▶ Task goal:
The required result is each line of the entries below containing the string "dans".
(Data supplied begins)
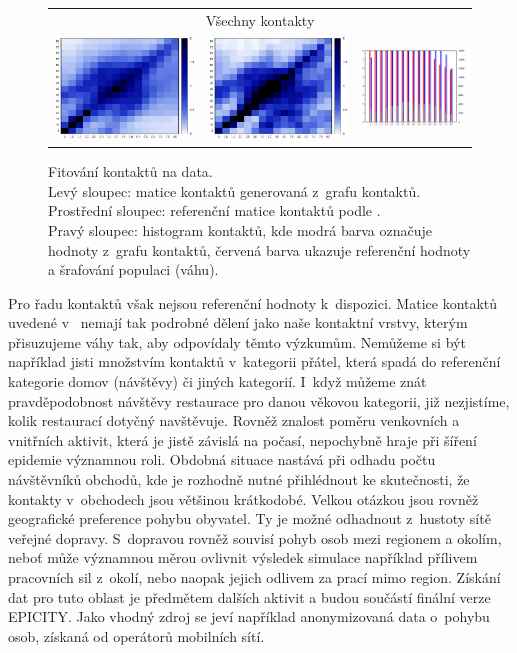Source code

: \begin{figure}
\begin{center}
\begin{tabular}{|ccc|}
      \hline
      \multicolumn{3}{|c|}{Všechny kontakty} \\        
      \includegraphics[width=38mm]{pic/all_mat.eps} &
      \includegraphics[width=38mm]{pic/all_mat_ref.eps} &
      \includegraphics[width=28mm]{pic/all.eps}\\
      \hline

\end{tabular}
\end{center}
\caption{Fitování kontaktů na data.  \\ Levý sloupec: matice kontaktů generovaná z~grafu kontaktů. \\ Prostřední sloupec: referenční matice kontaktů podle \cite{Prem_etal2017}. \\ Pravý sloupec: histogram kontaktů, kde modrá barva označuje hodnoty z~grafu kontaktů, červená barva ukazuje referenční hodnoty a šrafování populaci (váhu).}
\label{maticekontaktu}
\end{figure}

Pro řadu kontaktů však nejsou referenční hodnoty k~dispozici. Matice kontaktů uvedené v~\cite{Prem_etal2017} nemají tak podrobné dělení jako naše kontaktní vrstvy, kterým přisuzujeme váhy tak, aby odpovídaly těmto výzkumům. Nemůžeme si být například jisti množstvím kontaktů v~kategorii přátel, která spadá do referenční kategorie domov (návštěvy) či jiných kategorií. I~když můžeme znát pravděpodobnost návštěvy restaurace pro danou věkovou kategorii, již nezjistíme, kolik restaurací dotyčný navštěvuje. Rovněž znalost poměru venkovních a vnitřních aktivit, která je jistě závislá na počasí, nepochybně hraje při šíření epidemie významnou roli. Obdobná situace nastává při odhadu počtu návštěvníků obchodů, kde je rozhodně nutné přihlédnout ke skutečnosti, že kontakty v~obchodech jsou většinou krátkodobé.
Velkou otázkou jsou rovněž geografické preference pohybu obyvatel. Ty je možné odhadnout z~hustoty sítě veřejné dopravy. S~dopravou rovněž souvisí pohyb osob mezi regionem a okolím, neboť může významnou měrou ovlivnit výsledek simulace například přílivem pracovních sil z~okolí, nebo naopak jejich odlivem za prací mimo region. Získání dat pro tuto oblast je předmětem dalších aktivit a budou součástí finální verze EPICITY. Jako vhodný zdroj se jeví například anonymizovaná data o~pohybu osob, získaná od operátorů mobilních sítí. 

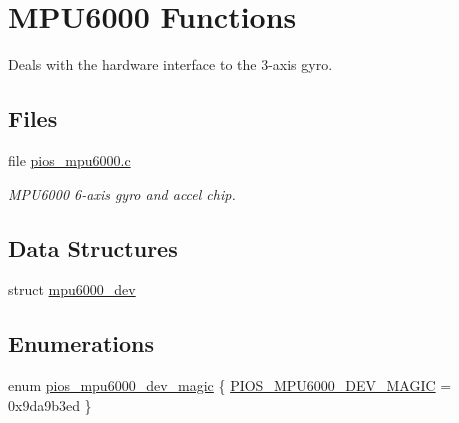 \hypertarget{group___p_i_o_s___m_p_u6000}{\section{M\-P\-U6000 Functions}
\label{group___p_i_o_s___m_p_u6000}
}


Deals with the hardware interface to the 3-\/axis gyro.  


\subsection*{Files}
\begin{DoxyCompactItemize}
\item 
file \hyperlink{pios__mpu6000_8c}{pios\-\_\-mpu6000.\-c}
\begin{DoxyCompactList}\small\item\em M\-P\-U6000 6-\/axis gyro and accel chip. \end{DoxyCompactList}\end{DoxyCompactItemize}
\subsection*{Data Structures}
\begin{DoxyCompactItemize}
\item 
struct \hyperlink{structmpu6000__dev}{mpu6000\-\_\-dev}
\end{DoxyCompactItemize}
\subsection*{Enumerations}
\begin{DoxyCompactItemize}
\item 
enum \hyperlink{group___p_i_o_s___m_p_u6000_gacec1373b8d76d996eacbadde2698c1ee}{pios\-\_\-mpu6000\-\_\-dev\-\_\-magic} \{ \hyperlink{group___p_i_o_s___m_p_u6000_ggacec1373b8d76d996eacbadde2698c1eea5819766babadd675342ed58f91a0d1fd}{P\-I\-O\-S\-\_\-\-M\-P\-U6000\-\_\-\-D\-E\-V\-\_\-\-M\-A\-G\-I\-C} = 0x9da9b3ed
 \}
\end{DoxyCompactItemize}
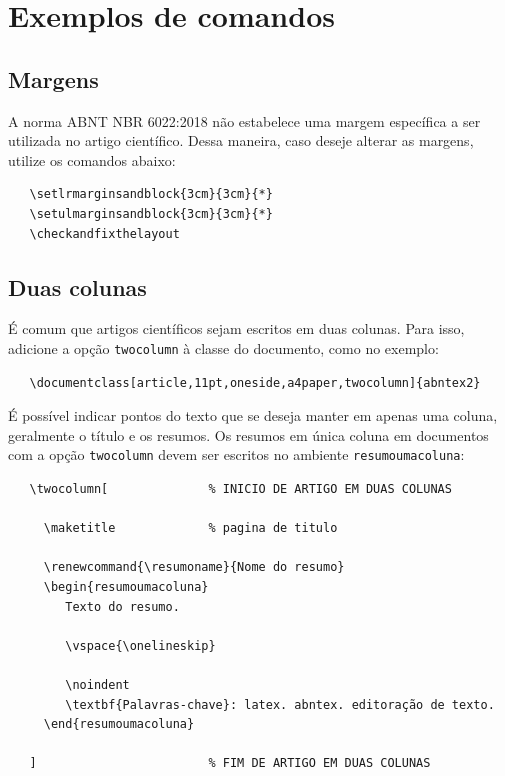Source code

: \section{Exemplos de comandos}

\subsection{Margens}

A norma ABNT NBR 6022:2018 não estabelece uma margem específica a ser utilizada
no artigo científico. Dessa maneira, caso deseje alterar as margens, utilize os
comandos abaixo:

\begin{verbatim}
   \setlrmarginsandblock{3cm}{3cm}{*}
   \setulmarginsandblock{3cm}{3cm}{*}
   \checkandfixthelayout
\end{verbatim}

\subsection{Duas colunas}

É comum que artigos científicos sejam escritos em duas colunas. Para isso,
adicione a opção \texttt{twocolumn} à classe do documento, como no exemplo:

\begin{verbatim}
   \documentclass[article,11pt,oneside,a4paper,twocolumn]{abntex2}
\end{verbatim}

É possível indicar pontos do texto que se deseja manter em apenas uma coluna,
geralmente o título e os resumos. Os resumos em única coluna em documentos com
a opção \texttt{twocolumn} devem ser escritos no ambiente
\texttt{resumoumacoluna}:

\begin{verbatim}
   \twocolumn[              % INICIO DE ARTIGO EM DUAS COLUNAS

     \maketitle             % pagina de titulo

     \renewcommand{\resumoname}{Nome do resumo}
     \begin{resumoumacoluna}
        Texto do resumo.
      
        \vspace{\onelineskip}
 
        \noindent
        \textbf{Palavras-chave}: latex. abntex. editoração de texto.
     \end{resumoumacoluna}
   
   ]                        % FIM DE ARTIGO EM DUAS COLUNAS
\end{verbatim}

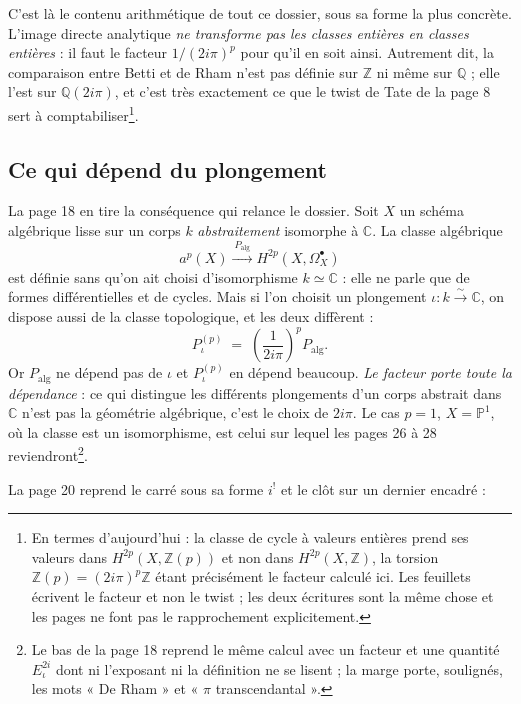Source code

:\documentclass[11pt,a4paper]{article}
\begin{document}
C'est là le contenu arithmétique de tout ce dossier, sous sa forme la plus
concrète. L'image directe analytique \emph{ne transforme pas les classes
entières en classes entières} : il faut le facteur $1/(2i\pi)^{p}$ pour qu'il en
soit ainsi. Autrement dit, la comparaison entre Betti et de Rham n'est pas
définie sur $\mathbb{Z}$ ni même sur $\mathbb{Q}$ ; elle l'est sur
$\mathbb{Q}(2i\pi)$, et c'est très exactement ce que le twist de Tate de la
page 8 sert à comptabiliser\footnote{En termes d'aujourd'hui : la classe de
cycle à valeurs entières prend ses valeurs dans $H^{2p}(X, \mathbb{Z}(p))$ et
non dans $H^{2p}(X, \mathbb{Z})$, la torsion $\mathbb{Z}(p) = (2i\pi)^{p}
\mathbb{Z}$ étant précisément le facteur calculé ici. Les feuillets écrivent le
facteur et non le twist ; les deux écritures sont la même chose et les pages ne
font pas le rapprochement explicitement.}.

\subsection*{Ce qui dépend du plongement}

La page 18 en tire la conséquence qui relance le dossier. Soit $X$ un schéma
algébrique lisse sur un corps $k$ \emph{abstraitement} isomorphe à $\mathbb{C}$.
La classe algébrique
\[
  a^{p}(X) \xrightarrow{\ P_{\mathrm{alg}}\ } H^{2p}(X, \Omega^{\bullet}_{X})
\]
est définie sans qu'on ait choisi d'isomorphisme $k \simeq \mathbb{C}$ : elle ne
parle que de formes différentielles et de cycles. Mais si l'on choisit un
plongement $\iota \colon k \xrightarrow{\ \sim\ } \mathbb{C}$, on dispose aussi
de la classe topologique, et les deux diffèrent :
\[
  P_{\iota}^{(p)} \;=\; \left(\frac{1}{2i\pi}\right)^{p} P_{\mathrm{alg}} .
\]
Or $P_{\mathrm{alg}}$ ne dépend pas de $\iota$ et $P_{\iota}^{(p)}$ en dépend
beaucoup. \emph{Le facteur porte toute la dépendance} : ce qui distingue les
différents plongements d'un corps abstrait dans $\mathbb{C}$ n'est pas la
géométrie algébrique, c'est le choix de $2i\pi$. Le cas $p = 1$,
$X = \mathbb{P}^{1}$, où la classe est un isomorphisme, est celui sur lequel les
pages 26 à 28 reviendront\footnote{Le bas de la page 18 reprend le même calcul
avec un facteur et une quantité $E_{\iota}^{2i}$ dont ni l'exposant ni la
définition ne se lisent ; la marge porte, soulignés, les mots « De Rham » et
« $\pi$ transcendantal ».}.

La page 20 reprend le carré sous sa forme $i^{!}$ et le clôt sur un dernier
encadré :

\end{document}
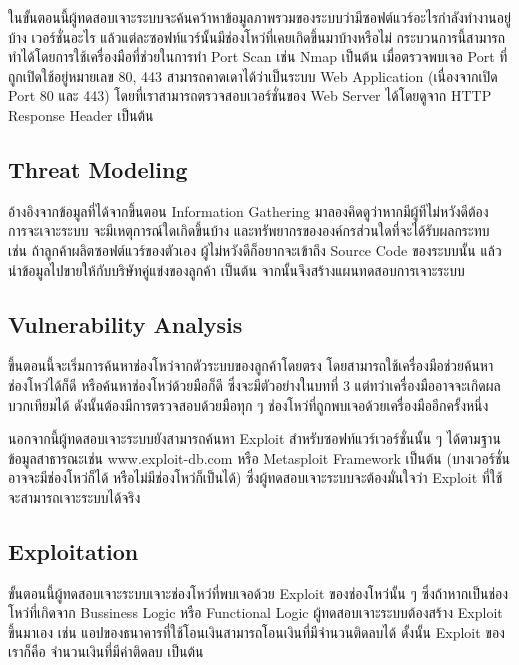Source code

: ในขั้นตอนนี้ผู้ทดสอบเจาะระบบจะค้นคว้าหาข้อมูลภาพรวมของระบบว่ามีซอฟต์แวร์อะไรกำลังทำงานอยู่บ้าง เวอร์ชั่นอะไร แล้วแต่ละซอฟท์แวร์นั้นมีช่องโหว่ที่เคยเกิดขึ้นมาบ้างหรือไม่ กระบวนการนี้สามารถทำได้โดยการใช้เครื่องมือที่ช่วยในการทำ Port Scan\cite{shaw2015nmap} เช่น Nmap\cite{shaw2015nmap} เป็นต้น เมื่อตรวจพบเจอ Port\cite{wiki:port}  ที่ถูกเปิดใช้อยู่หมายเลข 80, 443 สามารถคาดเดาได้ว่าเป็นระบบ Web Application (เนื่องจากเปิด Port 80 และ 443) โดยที่เราสามารถตรวจสอบเวอร์ชั่นของ Web Server ได้โดยดูจาก HTTP Response Header เป็นต้น

\subsection{Threat Modeling}

อ้างอิงจากข้อมูลที่ได้จากขึ้นตอน Information Gathering มาลองคิดดูว่าหากมีผู้ทีไม่หวังดีต้อง
การจะเจาะระบบ จะมีเหตุการณ์ใดเกิดขึ้นบ้าง และทรัพยากรขององค์กรส่วนใดที่จะได้รับผลกระทบ เช่น ถ้าลูกค้าผลิตซอฟต์แวร์ของตัวเอง ผู้ไม่หวังดีก็อยากจะเข้าถึง Source Code ของระบบนั้น แล้วนำข้อมูลไปขายให้กับบริษัทคู่แข่งของลูกค้า เป็นต้น จากนั้นจึงสร้างแผนทดสอบการเจาะระบบ

\subsection{Vulnerability Analysis}

ขึ้นตอนนี้จะเริ่มการค้นหาช่องโหว่จากตัวระบบของลูกค้าโดยตรง โดยสามารถใช้เครื่องมือช่วยค้นหาช่องโหว่ได้ก็ดี หรือค้นหาช่องโหว่ด้วยมือก็ดี ซึ่งจะมีตัวอย่างในบทที่ 3 แต่ทว่าเครื่องมืออาจจะเกิดผลบวกเทียมได้ ดังนั้นต้องมีการตรวจสอบด้วยมือทุก ๆ ช่องโหว่ที่ถูกพบเจอด้วยเครื่องมืออีกครั้งหนึ่ง

นอกจากนี้ผู้ทดสอบเจาะระบบยังสามารถค้นหา Exploit สำหรับซอฟท์แวร์เวอร์ชั่นนั้น ๆ ได้ตามฐานข้อมูลสาธารณะเช่น www.exploit-db.com\cite{wiki:exploitdb}  หรือ Metasploit Framework\cite{wiki:msf} เป็นต้น (บางเวอร์ชั่นอาจจะมีช่องโหว่ก็ได้ หรือไม่มีช่องโหว่ก็เป็นได้) ซึ่งผู้ทดสอบเจาะระบบจะต้องมั่นใจว่า Exploit ที่ใช้จะสามารถเจาะระบบได้จริง

\subsection{Exploitation}

ขั้นตอนนี้ผู้ทดสอบเจาะระบบเจาะช่องโหว่ที่พบเจอด้วย Exploit ของช่องโหว่นั้น ๆ ซึ่งถ้าหากเป็นช่องโหว่ที่เกิดจาก Bussiness Logic หรือ Functional Logic ผู้ทดสอบเจาะระบบต้องสร้าง Exploit ขึ้นมาเอง เช่น แอปของธนาคารที่ใช้โอนเงินสามารถโอนเงินที่มีจำนวนติดลบได้ ดั้งนั้น Exploit ของเราก็คือ จำนวนเงินที่มีค่าติดลบ เป็นต้น 

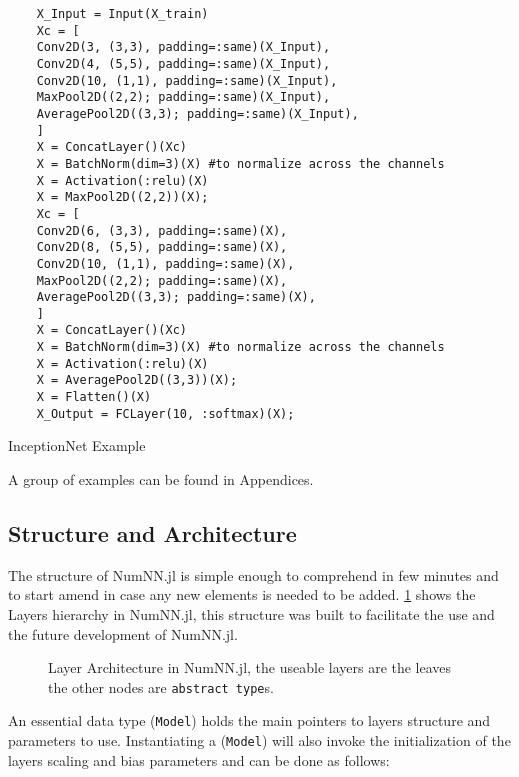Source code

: \begin{listing}[H]
	\begin{verbatim}
	X_Input = Input(X_train)
	Xc = [
	Conv2D(3, (3,3), padding=:same)(X_Input),
	Conv2D(4, (5,5), padding=:same)(X_Input),
	Conv2D(10, (1,1), padding=:same)(X_Input),
	MaxPool2D((2,2); padding=:same)(X_Input),
	AveragePool2D((3,3); padding=:same)(X_Input),
	]
	X = ConcatLayer()(Xc)
	X = BatchNorm(dim=3)(X) #to normalize across the channels
	X = Activation(:relu)(X)
	X = MaxPool2D((2,2))(X);
	Xc = [
	Conv2D(6, (3,3), padding=:same)(X),
	Conv2D(8, (5,5), padding=:same)(X),
	Conv2D(10, (1,1), padding=:same)(X),
	MaxPool2D((2,2); padding=:same)(X),
	AveragePool2D((3,3); padding=:same)(X),
	]
	X = ConcatLayer()(Xc)
	X = BatchNorm(dim=3)(X) #to normalize across the channels
	X = Activation(:relu)(X)
	X = AveragePool2D((3,3))(X);
	X = Flatten()(X)
	X_Output = FCLayer(10, :softmax)(X);
	\end{verbatim}
	\caption{InceptionNet Example}\label{chain}
\end{listing}

A group of examples can be found in Appendices.

\subsection{Structure and Architecture}

The structure of NumNN.jl is simple enough to comprehend in few minutes and to start amend in case any new elements is needed to be added. \figurename\ref{fig:layerstruct} shows the Layers hierarchy in NumNN.jl, this structure was built to facilitate the use and the future development of NumNN.jl.

\begin{figure}[!ht]
	\centering
		
	\caption{Layer Architecture in NumNN.jl, the useable layers are the leaves the other nodes are \texttt{abstract type}s.}\label{fig:layerstruct}
\end{figure}

An essential data type (\texttt{Model}) holds the main pointers to layers structure and parameters to use. Instantiating a (\texttt{Model}) will also invoke the initialization of the layers scaling and bias parameters and can be done as follows:

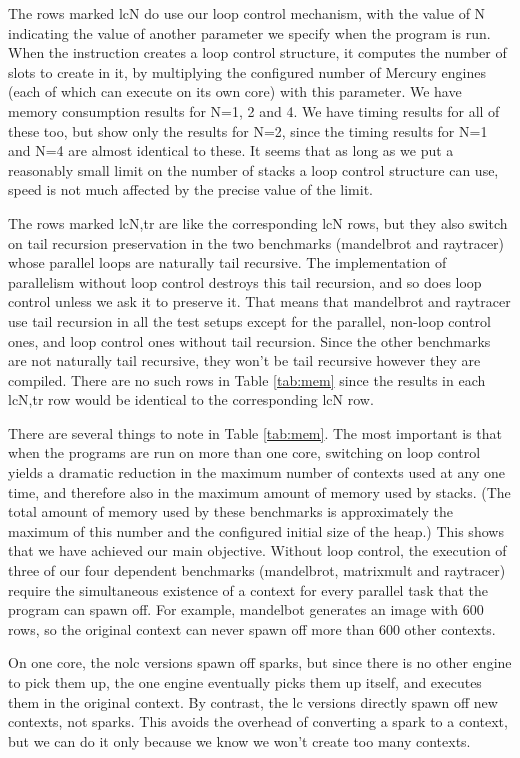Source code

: The rows marked lcN do use our loop control mechanism,
with the value of N indicating
the value of another parameter we specify when the program is run.
When the  instruction
creates a loop control structure,
it computes the number of slots to create in it,
by multiplying the configured number of Mercury engines
(each of which can execute on its own core)
with this parameter.
We have memory consumption results for N=1, 2 and 4.
We have timing results for all of these too,
but show only the results for N=2,
since the timing results for N=1 and N=4 are almost identical to these.
It seems that as long as we put a reasonably small limit
on the number of stacks a loop control structure can use,
speed is not much affected by the precise value of the limit.

The rows marked lcN,tr are like the corresponding lcN rows,
but they also switch on tail recursion preservation
in the two benchmarks (mandelbrot and raytracer)
whose parallel loops are naturally tail recursive.
The implementation of parallelism without loop control
destroys this tail recursion,
and so does loop control unless we ask it to preserve it.
That means that mandelbrot and raytracer use tail recursion
in all the test setups except for
the parallel, non-loop control ones,
and loop control ones without tail recursion.
Since the other benchmarks are not naturally tail recursive,
they won't be tail recursive however they are compiled.
There are no such rows in Table \ref{tab:mem}
since the results in each lcN,tr row
would be identical to the corresponding lcN row.

There are several things to note in Table \ref{tab:mem}.
The most important is that when the programs are run on more than one core,
switching on loop control yields a dramatic reduction
in the maximum number of contexts used at any one time,
and therefore also in the maximum amount of memory used by stacks.
(The total amount of memory used by these benchmarks
is approximately the maximum of this number
and the configured initial size of the heap.)
This shows that we have achieved our main objective.
Without loop control, the execution of
three of our four dependent benchmarks (mandelbrot, matrixmult and raytracer)
require the simultaneous existence of a context
for every parallel task that the program can spawn off.
For example, mandelbot generates an image with 600 rows,
so the original context can never spawn off more than 600 other contexts.

On one core, the nolc versions spawn off sparks,
but since there is no other engine to pick them up,
the one engine eventually picks them up itself,
and executes them in the original context.
By contrast, the lc versions directly spawn off new contexts, not sparks.
This avoids the overhead of converting a spark to a context,
but we can do it only because we know we won't create too many contexts.


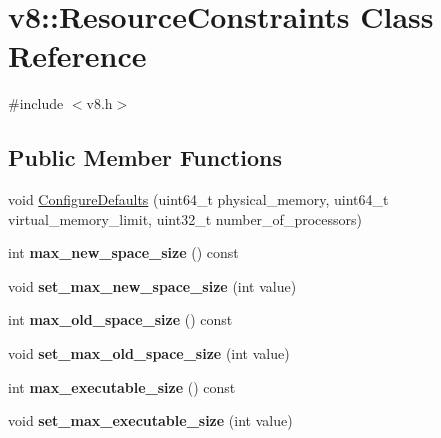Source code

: \hypertarget{classv8_1_1_resource_constraints}{}\section{v8\+:\+:Resource\+Constraints Class Reference}
\label{classv8_1_1_resource_constraints}


{\ttfamily \#include $<$v8.\+h$>$}

\subsection*{Public Member Functions}
\begin{DoxyCompactItemize}
\item 
void \hyperlink{classv8_1_1_resource_constraints_a6e5d38fd99d89d4fc10e325507d08d52}{Configure\+Defaults} (uint64\+\_\+t physical\+\_\+memory, uint64\+\_\+t virtual\+\_\+memory\+\_\+limit, uint32\+\_\+t number\+\_\+of\+\_\+processors)
\item 
\hypertarget{classv8_1_1_resource_constraints_a5c8f7c1c07216d5bf374bfaacad25b6c}{}int {\bfseries max\+\_\+new\+\_\+space\+\_\+size} () const \label{classv8_1_1_resource_constraints_a5c8f7c1c07216d5bf374bfaacad25b6c}

\item 
\hypertarget{classv8_1_1_resource_constraints_af4d372fa73974d8cb5f9ee60de3ef549}{}void {\bfseries set\+\_\+max\+\_\+new\+\_\+space\+\_\+size} (int value)\label{classv8_1_1_resource_constraints_af4d372fa73974d8cb5f9ee60de3ef549}

\item 
\hypertarget{classv8_1_1_resource_constraints_a72840efdbcfc7bb287c6aea38d0b07b9}{}int {\bfseries max\+\_\+old\+\_\+space\+\_\+size} () const \label{classv8_1_1_resource_constraints_a72840efdbcfc7bb287c6aea38d0b07b9}

\item 
\hypertarget{classv8_1_1_resource_constraints_aa764be7c76b4baa3fce7a54c3777b5e9}{}void {\bfseries set\+\_\+max\+\_\+old\+\_\+space\+\_\+size} (int value)\label{classv8_1_1_resource_constraints_aa764be7c76b4baa3fce7a54c3777b5e9}

\item 
\hypertarget{classv8_1_1_resource_constraints_a037777e608ed1c22fe294ecef5722036}{}int {\bfseries max\+\_\+executable\+\_\+size} () const \label{classv8_1_1_resource_constraints_a037777e608ed1c22fe294ecef5722036}

\item 
\hypertarget{classv8_1_1_resource_constraints_a37d1b38672e9844c567823a119dcd557}{}void {\bfseries set\+\_\+max\+\_\+executable\+\_\+size} (int value)\label{classv8_1_1_resource_constraints_a37d1b38672e9844c567823a119dcd557}


\end{DoxyCompactItemize}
(Data supplied ends)
▶ Reply to the exercise:
cycle à valeurs entières prend ses valeurs dans $H^{2p}(X, \mathbb{Z}(p))$ et
non dans $H^{2p}(X, \mathbb{Z})$, la torsion $\mathbb{Z}(p) = (2i\pi)^{p}
différents plongements d'un corps abstrait dans $\mathbb{C}$ n'est pas la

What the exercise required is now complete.